Improved object segmentation using an interactive machine learning approach. To optimise cell profiling pipeline configuration, BayesianOptimisation was tested together with AutomatedEvaluation, ManualEvaluation or both evaluation types (Composite Evaluation). QS of an image obtained from the indicated optimisation method was normalized against QS of the same image processed by a CP expert (‘Normalised QS’). For segmentation of (A) cells and (B) focal adhesions, normalized QS increased by using our interactive machine learning approach. Statistical analysis was performed on raw QS of each image across different optimisation methods using Friedman test for rank based analysis of paired samples with Dunn’s post-hoc test for pairwise comparison. We denote statistical significance of * at p <0.05, ** at p <0.01, *** at p <0.005, **** at p <0.0001. (A) n = 72 image sets from 8 participants and (B) n = 80 image sets from 8 participants.

Fig 4.

The interactive machine learning approach results in accurate cell and focal adhesion segmentation.

Though it failed to show an advantage over the conventional method for cell segmentation, AutomatedEvaluation improved focal adhesion segmentation. Presumably, measurements in the ratio scale that easily define focal adhesions (e.g. ellipticity and solidity) were easier to intuit and exploit compared to measurements in the interval scale (e.g. cell area). Under certain circumstances or for users with some experience, AutomatedEvaluation presents advantages for pipeline optimisation.

Next, we assessed the ease of use of the interactive machine learning approach (Fig 5). When asked to use AutomatedEvaluation, the number of users who found pipeline optimisation to be easy doubled in number. Feedback on ManualEvaluation was even more positive, as all participants considered pipeline optimisation to be easy when using this evaluation mode. Participants also overwhelmingly (15 out of 16 or 93.8%) elected to adopt our approach for future pipeline optimisation, indicating a widening of support of a semi-automated approach to cell profiling optimisation. Aside from resulting in poor segmentation QS, only a minority (3 out of 16 or 18.8%) of users found it easy to optimise pipeline configuration using the conventional method.

Fig 5.

Ease of usage of the interactive machine learning approach for pipeline optimisation. Survey data were accumulated from all participants from both experiments (n = 16).
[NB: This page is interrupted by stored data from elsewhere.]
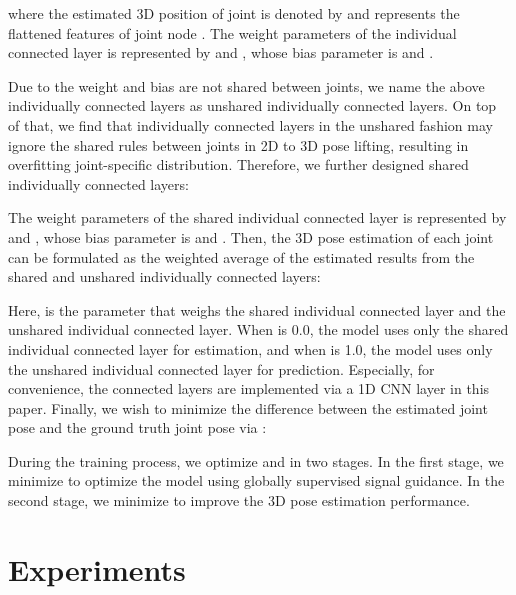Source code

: \documentclass[10pt,twocolumn,letterpaper]{article}
\begin{document}
where the estimated 3D position of joint  is denoted by  and  represents the flattened features of  joint node . The weight parameters of the individual connected layer is represented by  and , whose bias parameter is  and .

Due to the weight  and bias  are not shared between joints, we name the above individually connected layers as unshared individually connected layers. On top of that, we find that individually connected layers in the unshared fashion may ignore the shared rules between joints in 2D to 3D pose lifting, resulting in overfitting joint-specific distribution. Therefore, we further designed shared individually connected layers:

The weight parameters of the shared individual connected layer is represented by  and , whose bias parameter is  and . Then, the 3D pose estimation of each joint can be formulated as the weighted average of the estimated results from the shared and unshared individually connected layers:

Here,  is the parameter that weighs the shared individual connected layer and the unshared individual connected layer. When  is 0.0, the model uses only the shared individual connected layer for estimation, and when  is 1.0, the model uses only the unshared individual connected layer for prediction. Especially, for convenience, the connected layers are implemented via a 1D CNN layer in this paper. Finally, we wish to minimize the difference between the estimated joint pose  and the ground truth joint pose  via :


During the training process, we optimize  and  in two stages. In the first stage, we minimize  to optimize the model using globally supervised signal guidance. In the second stage, we minimize  to improve the 3D pose estimation performance.

\section{Experiments}
\end{document}
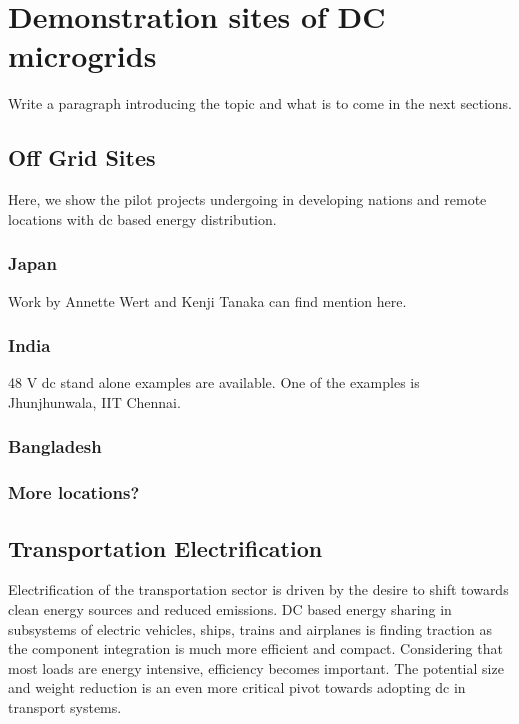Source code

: \documentclass[10pt]{IETBook}
\begin{document}



\chapter{Demonstration sites of DC microgrids}

Write a paragraph introducing the topic and what is to come in the next sections.

\section{Off Grid Sites}
Here, we show the pilot projects undergoing in developing nations and remote locations with dc based energy distribution.
\subsection{Japan}
Work by Annette Wert and Kenji Tanaka can find mention here.
\subsection{India}

48 V dc stand alone examples are available. One of the examples is Jhunjhunwala, IIT Chennai.

\subsection{Bangladesh}
\subsection{More locations?}
\section{Transportation Electrification}
Electrification of the transportation sector is driven by the desire to shift towards clean energy sources and reduced emissions. DC based energy sharing in subsystems of electric vehicles, ships, trains and airplanes is finding traction as the component integration is much more efficient and compact. Considering that most loads are energy intensive, efficiency becomes important. The potential size and weight reduction is an even more critical pivot towards adopting dc in transport systems.
\end{document}
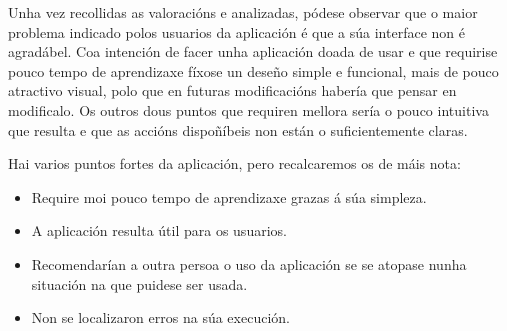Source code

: Unha vez recollidas as valoracións e analizadas, pódese observar que o maior problema indicado polos usuarios da aplicación é que a súa interface non é agradábel. Coa intención de facer unha aplicación doada de usar e que requirise pouco tempo de aprendizaxe fíxose un deseño simple e funcional, mais de pouco atractivo visual, polo que en futuras modificacións habería que pensar en modificalo. Os outros dous puntos que requiren mellora sería o pouco intuitiva que resulta e que as accións dispoñíbeis non están o suficientemente claras.

Hai varios puntos fortes da aplicación, pero recalcaremos os de máis nota:
\begin{itemize}
	\item Require moi pouco tempo de aprendizaxe grazas á súa simpleza.
	\item A aplicación resulta útil para os usuarios.
	\item Recomendarían a outra persoa o uso da aplicación se se atopase nunha situación na que puidese ser usada.
	\item Non se localizaron erros na súa execución.
\end{itemize}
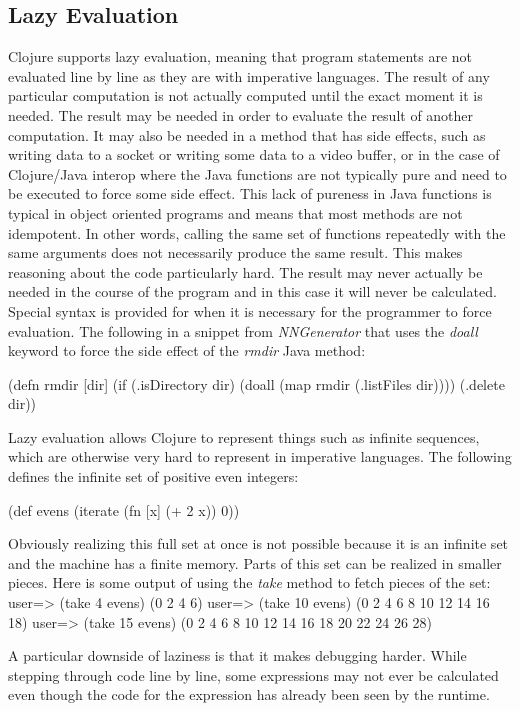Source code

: \subsection{Lazy Evaluation}
Clojure supports lazy evaluation, meaning that program statements are not
evaluated line by line as they are with imperative languages. 
The result of any particular computation is not actually computed until the
exact moment it is needed.
The result may be needed in order to evaluate the result of another computation. 
It may also be needed in a method that has side effects, such as
writing data to a socket or writing some data to a video buffer, or in
the case of Clojure/Java interop where the Java functions are not
typically pure and need to be executed to force some side effect.
This lack of pureness in Java functions is typical in object oriented
programs and means that most methods are not idempotent.
In other words, calling the same set of functions repeatedly with the
same arguments does not necessarily produce the same result.
This makes reasoning about the code particularly hard.
The result may never actually be needed in the course of the program
and in this case it will never be calculated.
Special syntax is provided for when it is necessary for the programmer
to force
evaluation. The following in a snippet from {\em NNGenerator} that
uses the {\it doall} keyword to force the side effect of the {\it rmdir} Java method: 

(defn rmdir [dir]
  (if (.isDirectory dir)
      (doall (map rmdir (.listFiles dir))))
  (.delete dir))

Lazy evaluation allows Clojure to represent things such as infinite sequences,
which are otherwise very hard to represent in imperative languages. 
The following defines the infinite set of positive even integers: 

(def evens (iterate (fn [x] (+ 2 x)) 0))

Obviously realizing this full set at once is not possible because it
is an infinite set and the machine has a finite memory.
Parts of this set can be realized in smaller pieces. Here is some
output of using the {\it take} method to fetch pieces of the set: 
user=> (take 4 evens)
(0 2 4 6)
user=> (take 10 evens)
(0 2 4 6 8 10 12 14 16 18)
user=> (take 15 evens)
(0 2 4 6 8 10 12 14 16 18 20 22 24 26 28)

A particular downside of laziness is that it makes debugging harder. 
While stepping through code line by line, some expressions may not
ever be calculated even though the code for the expression has already
been seen by the runtime.

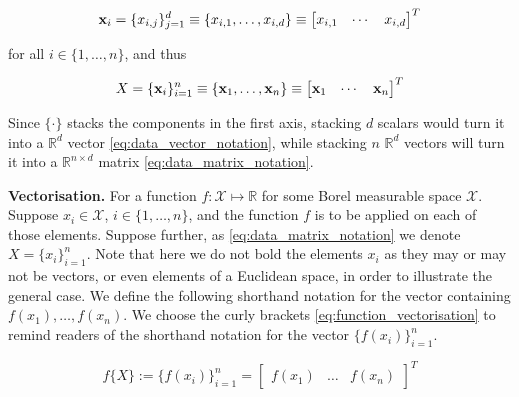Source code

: \documentclass[twoside]{article} \usepackage{aistats2017}
\theoremstyle{definition}
\newcommand{\ds}[1]{{#1}}
\begin{document}
	\begin{equation}
	\mathbf{x}_{i} = \{x_{i, j}\}_{j = 1}^{d} \equiv \{x_{i, 1}, \dots, x_{i, d}\} \equiv \begin{bmatrix}
	x_{i, 1} & \cdots & x_{i, d}
	\end{bmatrix}^{T}
	\label{eq:data_vector_notation}
	\end{equation}
	
	for all $i \in \{1, \dots, n\}$, and thus

	\begin{equation}
		\ds{X} = \{\bvec{x}_{i}\}_{i = 1}^{n} \equiv \{\bvec{x}_{1}, \dots, \bvec{x}_{n}\} \equiv \begin{bmatrix}
			\bvec{x}_{1} & \cdots & \bvec{x}_{n}
		\end{bmatrix}^{T}
	\label{eq:data_matrix_notation}
	\end{equation}
		
	Since $\{ \cdot \}$ stacks the components in the first axis, stacking $d$ scalars would turn it into a $\mathbb{R}^{d}$ vector \eqref{eq:data_vector_notation}, while stacking $n$ $\mathbb{R}^{d}$ vectors will turn it into a $\mathbb{R}^{n \times d}$ matrix \eqref{eq:data_matrix_notation}.
	
	\textbf{Vectorisation.} For a function $f : \mathcal{X} \mapsto \mathbb{R}$ for some Borel measurable space $\mathcal{X}$. Suppose $x_{i} \in \mathcal{X}$, $i \in \{1, \dots, n\}$, and the function $f$ is to be applied on each of those elements. Suppose further, as \eqref{eq:data_matrix_notation} we denote $X = \{x_{i}\}_{i = 1}^{n}$. Note that here we do not bold the elements $x_{i}$ as they may or may not be vectors, or even elements of a Euclidean space, in order to illustrate the general case. We define the following shorthand notation for the vector containing $f(x_{1}), \dots, f(x_{n})$. We choose the curly brackets \eqref{eq:function_vectorisation} to remind readers of the shorthand notation for the vector $\{f(x_{i})\}_{i = 1}^{n}$.
	
	\begin{equation}
		f\{\ds{X}\} := \{f(x_{i})\}_{i = 1}^{n} = {\begin{bmatrix} f(x_{1}) & \dots & f(x_{n}) \end{bmatrix}}^{T}
	\label{eq:function_vectorisation}
	\end{equation}
	
\end{document}
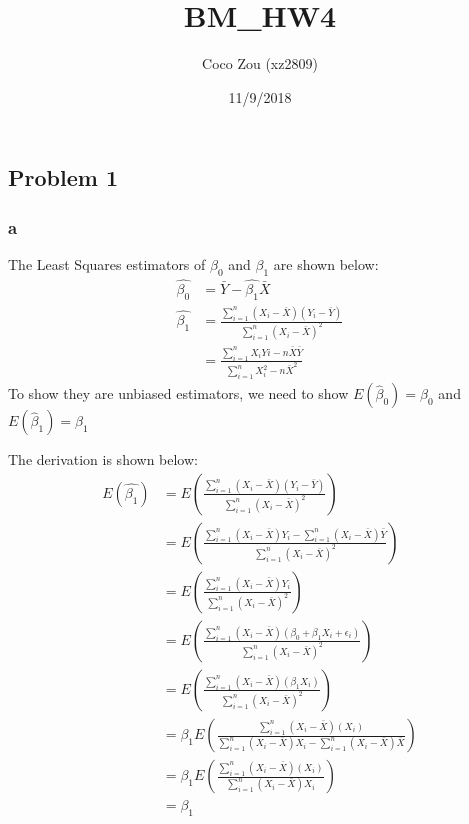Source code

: \documentclass[]{article}
\title{BM\_HW4}
\author{Coco Zou (xz2809)}
\date{11/9/2018}
\begin{document}
\maketitle

\subsection{Problem 1}\label{problem-1}

\subsubsection{a}\label{a}

The Least Squares estimators of \(\beta_{0}\) and \(\beta_{1}\) are
shown below: \[
\begin{aligned}
\hat{\beta_{0}} &= \bar{Y} - \hat{\beta_{1}}\bar{X}\\
\hat{\beta_{1}} &= \frac{\sum_{i=1}^{n} (X_{i} - \bar{X})(Y_{i} - \bar{Y})} {\sum_{i=1}^{n} (X_{i} - \bar{X})^2} \\
&= \frac{\sum_{i=1}^{n} X_{i}Y{i} - n\bar{X}\bar{Y}}{\sum_{i=1}^{n}X_{i}^2 - n\bar{X}^2}
\end{aligned}
\] To show they are unbiased estimators, we need to show
\(E(\hat{\beta}_{0}) = \beta_{0}\) and
\(E(\hat{\beta}_{1}) = \beta_{1}\)

The derivation is shown below: \[
\begin{aligned}
E(\hat{\beta_{1}}) &= E(\frac{\sum_{i=1}^{n} (X_{i} - \bar{X})(Y_{i} - \bar{Y})} {\sum_{i=1}^{n} (X_{i} - \bar{X})^2}) \\
&= E(\frac{\sum_{i=1}^{n} (X_{i} - \bar{X})Y_{i} - \sum_{i=1}^{n} (X_{i} - \bar{X})\bar{Y}} {\sum_{i=1}^{n} (X_{i} - \bar{X})^2})\\
&= E(\frac{\sum_{i=1}^{n} (X_{i} - \bar{X})Y_{i}} {\sum_{i=1}^{n} (X_{i} - \bar{X})^2}) \\
&= E(\frac{\sum_{i=1}^{n} (X_{i} - \bar{X})(\beta_{0}+\beta_{1}X_{i}+\epsilon_{i})} {\sum_{i=1}^{n} (X_{i} - \bar{X})^2}) \\
&= E(\frac{\sum_{i=1}^{n} (X_{i} - \bar{X})(\beta_{1}X_{i})} {\sum_{i=1}^{n} (X_{i} - \bar{X})^2})\\
&=\beta_{1}E( \frac{\sum_{i=1}^{n} (X_{i} - \bar{X})(X_{i})} {\sum_{i=1}^{n} (X_{i} - \bar{X})X_{i} - \sum_{i=1}^{n} (X_{i} - \bar{X})\bar{X}}) \\
&= \beta_{1}E(\frac{\sum_{i=1}^{n} (X_{i} - \bar{X})(X_{i})} {\sum_{i=1}^{n} (X_{i} - \bar{X})X_{i}})\\
&= \beta_{1}
\end{aligned}
\]
\end{document}
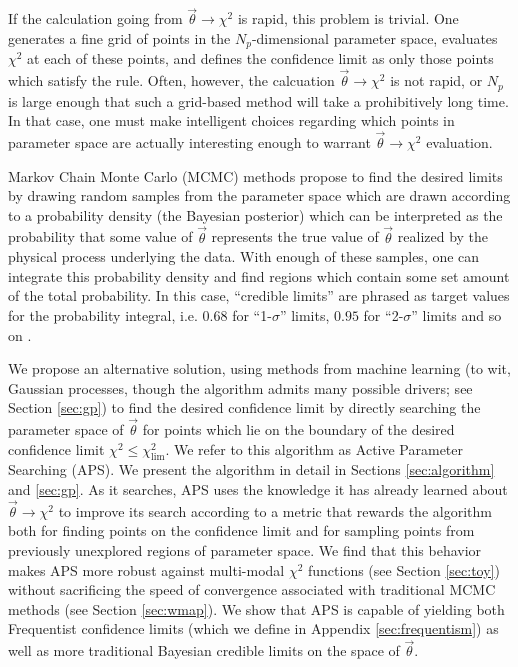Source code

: \documentclass[useAMS,usenatbib]{aastex}
\begin{document}
If the calculation going from $\vec{\theta}\rightarrow\chi^2$ is rapid, this
problem is trivial.  One generates a fine grid of points in the 
$N_p$-dimensional parameter space, evaluates $\chi^2$ at each of these points, 
and defines the confidence limit as only those points which satisfy the rule.  
Often, however, the calcuation $\vec{\theta}\rightarrow\chi^2$ is not rapid, or $N_p$
is large enough that such a grid-based method will take a prohibitively long
time.  In that case, one must make intelligent choices regarding which points in
parameter space are actually interesting enough to warrant
 $\vec{\theta}\rightarrow\chi^2$ evaluation.

Markov Chain Monte Carlo (MCMC) methods propose to find the desired
limits by drawing random samples from the parameter space which are drawn
according to a probability density (the Bayesian posterior) which can be
interpreted as the probability that some value of $\vec{\theta}$ represents the
true value of $\vec{\theta}$ realized by the physical process underlying
the data.  
With enough of these samples, one can integrate this
probability density and find regions which contain some set amount of the total
probability.  In this case, ``credible limits'' are phrased as target values
for the probability integral, i.e. 
$0.68$ for ``1-$\sigma$'' limits, $0.95$ for ``2-$\sigma$'' limits
and so on \cite{mcmc}.

We propose an alternative solution, using methods from machine learning
(to wit, Gaussian processes, though the algorithm admits many possible drivers; see
Section \ref{sec:gp})
to find the desired confidence limit by directly searching the
parameter space of $\vec{\theta}$ for points which lie on the boundary of the
desired confidence limit $\chi^2\le\chi^2_\text{lim}$.  
We refer to this algorithm as Active Parameter Searching (APS).
We present the algorithm in detail in Sections \ref{sec:algorithm} and
\ref{sec:gp}.
As it searches, APS uses
the knowledge it has already learned about $\vec{\theta}\rightarrow\chi^2$ 
to improve its search according to a metric that rewards the
algorithm both for finding points on the confidence limit and for sampling
points from previously unexplored regions of parameter space.  We find that this
behavior makes APS more robust against multi-modal $\chi^2$ functions (see
Section \ref{sec:toy}) without
sacrificing the speed of convergence 
associated with traditional MCMC methods (see Section \ref{sec:wmap}).
We show that APS is capable of yielding both Frequentist confidence
limits (which we define in Appendix \ref{sec:frequentism}) as well as more traditional
Bayesian credible limits on the space of $\vec{\theta}$.
\end{document}

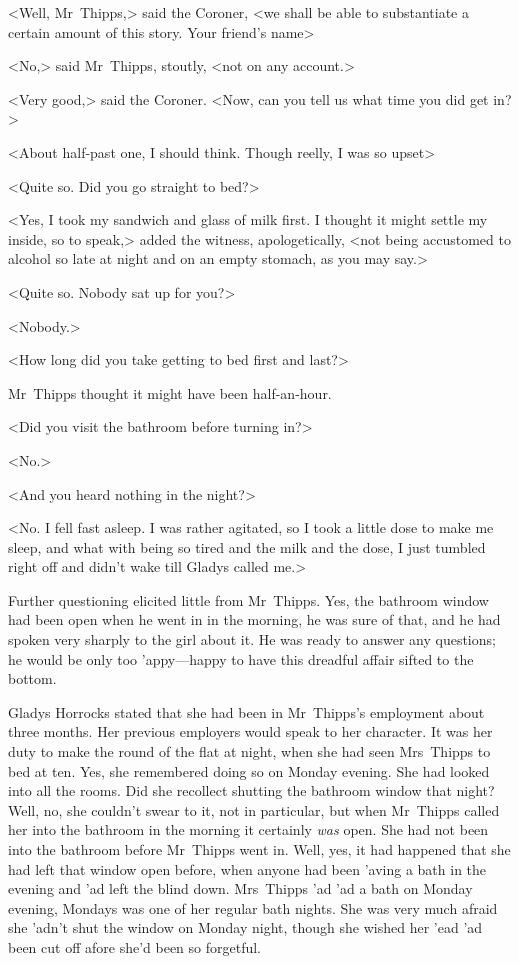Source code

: <Well, Mr~Thipps,> said the Coroner, <we shall be able to substantiate a certain amount of this story. Your friend's name\longdash>

<No,> said Mr~Thipps, stoutly, <not on any account.>

<Very good,> said the Coroner. <Now, can you tell us what time you did get in?>

<About half-past one, I should think. Though reelly, I was so upset\longdash>

<Quite so. Did you go straight to bed?>

<Yes, I took my sandwich and glass of milk first. I thought it might settle my inside, so to speak,> added the witness, apologetically, <not being accustomed to alcohol so late at night and on an empty stomach, as you may say.>

<Quite so. Nobody sat up for you?>

<Nobody.>

<How long did you take getting to bed first and last?>

Mr~Thipps thought it might have been half-an-hour.

<Did you visit the bathroom before turning in?>

<No.>

<And you heard nothing in the night?>

<No. I fell fast asleep. I was rather agitated, so I took a little dose to make me sleep, and what with being so tired and the milk and the dose, I just tumbled right off and didn't wake till Gladys called me.>

Further questioning elicited little from Mr~Thipps. Yes, the bathroom window had been open when he went in in the morning, he was sure of that, and he had spoken very sharply to the girl about it. He was ready to answer any questions; he would be only too 'appy—happy to have this dreadful affair sifted to the bottom.

Gladys Horrocks stated that she had been in Mr~Thipps's employment about three months. Her previous employers would speak to her character. It was her duty to make the round of the flat at night, when she had seen Mrs~Thipps to bed at ten. Yes, she remembered doing so on Monday evening. She had looked into all the rooms. Did she recollect shutting the bathroom window that night? Well, no, she couldn't swear to it, not in particular, but when Mr~Thipps called her into the bathroom in the morning it certainly \textit{was} open. She had not been into the bathroom before Mr~Thipps went in. Well, yes, it had happened that she had left that window open before, when anyone had been 'aving a bath in the evening and 'ad left the blind down. Mrs~Thipps 'ad 'ad a bath on Monday evening, Mondays was one of her regular bath nights. She was very much afraid she 'adn't shut the window on Monday night, though she wished her 'ead 'ad been cut off afore she'd been so forgetful.

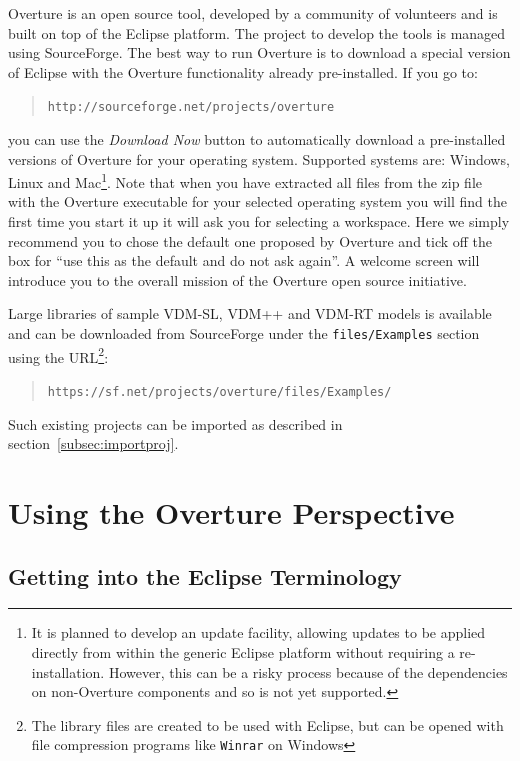 \documentclass{overturerepchap}
\newcommand{\url}[1]{\texttt{#1}}
\begin{document}
Overture is an open source tool, developed by a community of volunteers 
and is built on top of the Eclipse platform. The project to develop the tools 
is managed using SourceForge.  The best way to run Overture is to download 
a special version of Eclipse with the Overture functionality already pre-installed. If you go to:
  \begin{quote}
  \url{http://sourceforge.net/projects/overture}
  \end{quote}
  \noindent you can use the \textit{Download Now} button to
  automatically download a pre-installed versions of Overture for your
  operating system.  Supported systems are: Windows, Linux and
  Mac\footnote{It is planned to develop an update facility, allowing
    updates to be applied directly from within the generic Eclipse
    platform without requiring a re-installation. However, this can be
    a risky process because of the dependencies on non-Overture
    components and so is not yet supported.}.
Note that when you have extracted all files from the zip file with the
Overture executable for your selected operating system you will find
the first time you start it up it will ask you for selecting a
workspace. Here we simply recommend you to chose the default one proposed 
by Overture and tick off the box for ``use this as the default and do
not ask again''. A welcome screen will introduce you to the overall 
mission of the Overture open source initiative. 

Large libraries of sample VDM-SL, VDM++ and VDM-RT models is available
and can be downloaded from SourceForge under the
\texttt{files/Examples} section using the URL\footnote{The library
  files are created to be used with Eclipse, but can be opened with
  file compression programs like \texttt{Winrar} on Windows}:
\begin{quote}
\url{https://sf.net/projects/overture/files/Examples/}
\end{quote}
Such existing projects can be imported as described in
section~\ref{subsec:importproj}. 

\chapter{Using the Overture Perspective}\label{sec:vdmsupport}

\section{Getting into the Eclipse Terminology}
\end{document}
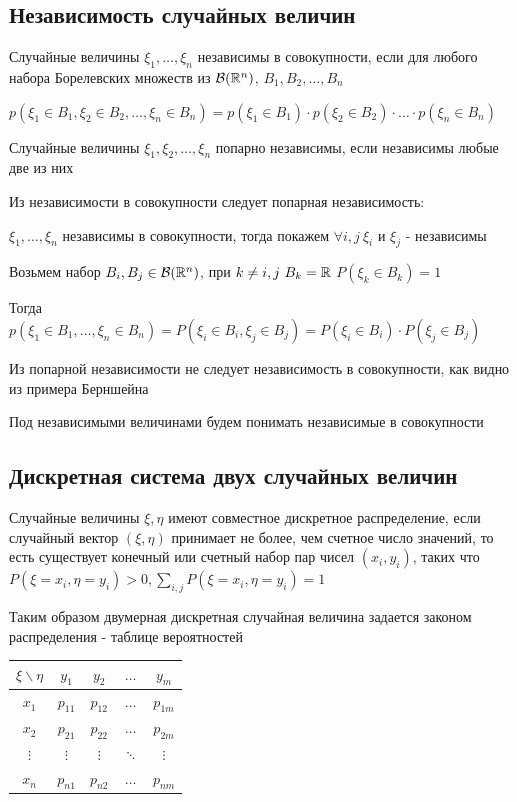 \documentclass[12pt]{article}
\begin{document}
    \subsection{Независимость случайных величин}

    \Def Случайные величины $\xi_1, \dots, \xi_n$ независимы в совокупности, если для любого набора Борелевских множеств из
    $\mathcal{B}(\mathbb{R}^n)$, $B_1, B_2, \dots, B_n$

    $p(\xi_1 \in B_1, \xi_2 \in B_2, \dots, \xi_n \in B_n) = p(\xi_1 \in B_1) \cdot p(\xi_2 \in B_2) \cdot \dots \cdot p(\xi_n \in B_n)$

    \Def Случайные величины $\xi_1, \xi_2, \dots, \xi_n$ попарно независимы, если независимы любые две из них

    \Notas Из независимости в совокупности следует попарная независимость: 

    $\xi_1, \dots, \xi_n$ независимы в совокупности, тогда покажем $\forall i, j \ \xi_i$ и $\xi_j$ - независимы

    Возьмем набор $B_i, B_j \in \mathcal{B}(\mathbb{R}^n)$, при $k \neq i, j \ B_k = \mathbb{R}$ \hfill $P(\xi_k \in B_k) = 1$

    Тогда $p(\xi_1 \in B_1, \dots, \xi_n \in B_n) = P(\xi_i \in B_i, \xi_j \in B_j) = P(\xi_i \in B_i) \cdot P(\xi_j \in B_j)$

    \Nota Из попарной независимости не следует независимость в совокупности, как видно из примера Берншейна

    Под независимыми величинами будем понимать независимые в совокупности

    \subsection{Дискретная система двух случайных величин}

    \Def Случайные величины $\xi, \eta$ имеют совместное дискретное распределение, если случайный вектор $(\xi, \eta)$
    принимает не более, чем счетное число значений, то есть существует конечный или счетный набор пар чисел $(x_i, y_i)$, 
    таких что $P(\xi = x_i, \eta = y_i) > 0, \sum_{i, j} P(\xi = x_i, \eta = y_i) = 1$

    Таким образом двумерная дискретная случайная величина задается законом распределения - таблице вероятностей

    \begin{tabular}{c|c|c|c|c}
        $\xi \backslash \eta$ & $y_1$ & $y_2$ & $\dots$ & $y_m$ \\
        \hline
        $x_1$ & $p_{11}$ & $p_{12}$ & $\dots$ & $p_{1m}$ \\
        \hline
        $x_2$ & $p_{21}$ & $p_{22}$ & $\dots$ & $p_{2m}$ \\
        \hline
        $\vdots$ & $\vdots$ & $\vdots$ & $\ddots$ & $\vdots$ \\
        \hline
        $x_n$ & $p_{n1}$ & $p_{n2}$ & $\dots$ & $p_{nm}$ \\
    \end{tabular}
\end{document}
Finally, we demonstrated the efficiency of our approach over the conventional method for pipeline optimisation (Fig 5). Prior to user based experiments, we tested our approach against a random selection of pipeline configuration (Fig S5). The random selection process approximated the conventional trial and error method. On average, our approach required less iterations to optimise nucleus, cell and focal adhesion segmentation compared to the conventional approach. User based experiments supported these findings, where 10 out of 16 (62.5%) users required more than 20 minutes to sufficiently optimise a pipeline using the conventional method. A large number (13 out of 16 or 81.3%) of users found 20 minutes insufficient for pipeline optimisation using AutomatedEvaluation. Meanwhile, a majority of users (12 out of 16 or 75%) regardless of prior experience in cell profiling found that 20 minutes was sufficient to optimise a pipeline using ManualEvaluation. We showed here that our method empowers robust and rapid cell profiling without compromising on ease of use, cognitive burden, or bias against novice users.

Discussion

Robust and reproducible image-based cell profiling depends on the optimal configuration of the image processing pipeline. The conventional method of optimising an image processing pipeline is effectively a trial and error process, and is thus time consuming, tedious and prohibitive to those with minimal experience in image analysis or biology. Here, we propose a semi-automated method that relies on minimal user intervention and machine learning to accelerate pipeline optimisation, and enhance the quality of cell profiling.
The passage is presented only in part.